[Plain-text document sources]
==========

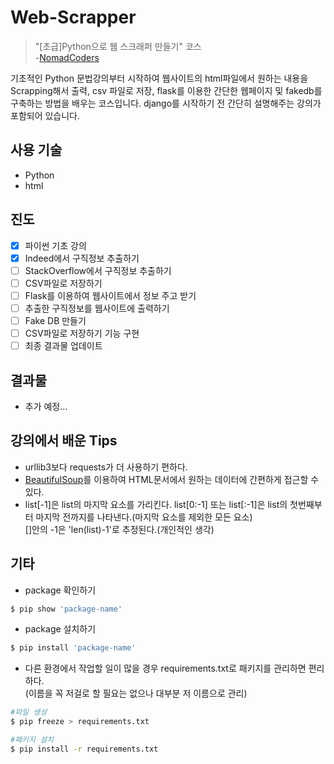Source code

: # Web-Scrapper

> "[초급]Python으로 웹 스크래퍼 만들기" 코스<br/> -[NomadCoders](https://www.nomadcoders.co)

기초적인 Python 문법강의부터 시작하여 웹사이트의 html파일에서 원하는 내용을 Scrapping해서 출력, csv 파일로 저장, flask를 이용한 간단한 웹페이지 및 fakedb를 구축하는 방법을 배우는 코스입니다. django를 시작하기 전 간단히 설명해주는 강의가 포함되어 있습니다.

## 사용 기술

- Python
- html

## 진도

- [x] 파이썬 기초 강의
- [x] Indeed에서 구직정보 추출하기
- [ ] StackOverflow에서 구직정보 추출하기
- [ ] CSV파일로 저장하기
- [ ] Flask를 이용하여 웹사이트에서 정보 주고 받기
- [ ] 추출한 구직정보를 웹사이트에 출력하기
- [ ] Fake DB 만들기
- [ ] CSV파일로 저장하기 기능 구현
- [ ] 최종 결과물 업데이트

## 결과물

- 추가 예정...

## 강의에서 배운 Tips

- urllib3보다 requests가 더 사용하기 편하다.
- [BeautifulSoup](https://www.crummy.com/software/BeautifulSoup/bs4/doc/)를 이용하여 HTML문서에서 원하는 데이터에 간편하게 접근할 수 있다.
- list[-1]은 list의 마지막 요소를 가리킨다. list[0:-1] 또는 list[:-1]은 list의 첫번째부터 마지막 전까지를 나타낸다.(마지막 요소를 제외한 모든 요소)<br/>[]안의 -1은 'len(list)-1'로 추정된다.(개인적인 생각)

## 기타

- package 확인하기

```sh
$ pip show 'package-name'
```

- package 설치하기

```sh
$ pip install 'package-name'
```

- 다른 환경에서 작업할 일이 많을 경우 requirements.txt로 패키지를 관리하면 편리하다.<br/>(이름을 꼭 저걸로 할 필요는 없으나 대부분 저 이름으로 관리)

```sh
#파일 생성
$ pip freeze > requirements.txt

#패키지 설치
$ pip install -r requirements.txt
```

==========

▶ WHAT THIS TASK INVOLVES: Word for word, reproduce all of the data, but keep out the pictures.

▶ TASK RESPONSE:
Source code

: # Web-Scrapper

> "[초급]Python으로 웹 스크래퍼 만들기" 코스<br/> -[NomadCoders](https://www.nomadcoders.co)

기초적인 Python 문법강의부터 시작하여 웹사이트의 html파일에서 원하는 내용을 Scrapping해서 출력, csv 파일로 저장, flask를 이용한 간단한 웹페이지 및 fakedb를 구축하는 방법을 배우는 코스입니다. django를 시작하기 전 간단히 설명해주는 강의가 포함되어 있습니다.

## 사용 기술

- Python
- html

## 진도

- [x] 파이썬 기초 강의
- [x] Indeed에서 구직정보 추출하기
- [ ] StackOverflow에서 구직정보 추출하기
- [ ] CSV파일로 저장하기
- [ ] Flask를 이용하여 웹사이트에서 정보 주고 받기
- [ ] 추출한 구직정보를 웹사이트에 출력하기
- [ ] Fake DB 만들기
- [ ] CSV파일로 저장하기 기능 구현
- [ ] 최종 결과물 업데이트

## 결과물

- 추가 예정...

## 강의에서 배운 Tips

- urllib3보다 requests가 더 사용하기 편하다.
- [BeautifulSoup](https://www.crummy.com/software/BeautifulSoup/bs4/doc/)를 이용하여 HTML문서에서 원하는 데이터에 간편하게 접근할 수 있다.
- list[-1]은 list의 마지막 요소를 가리킨다. list[0:-1] 또는 list[:-1]은 list의 첫번째부터 마지막 전까지를 나타낸다.(마지막 요소를 제외한 모든 요소)<br/>[]안의 -1은 'len(list)-1'로 추정된다.(개인적인 생각)

## 기타

- package 확인하기

```sh
$ pip show 'package-name'
```

- package 설치하기

```sh
$ pip install 'package-name'
```

- 다른 환경에서 작업할 일이 많을 경우 requirements.txt로 패키지를 관리하면 편리하다.<br/>(이름을 꼭 저걸로 할 필요는 없으나 대부분 저 이름으로 관리)

```sh
#파일 생성
$ pip freeze > requirements.txt

#패키지 설치
$ pip install -r requirements.txt
```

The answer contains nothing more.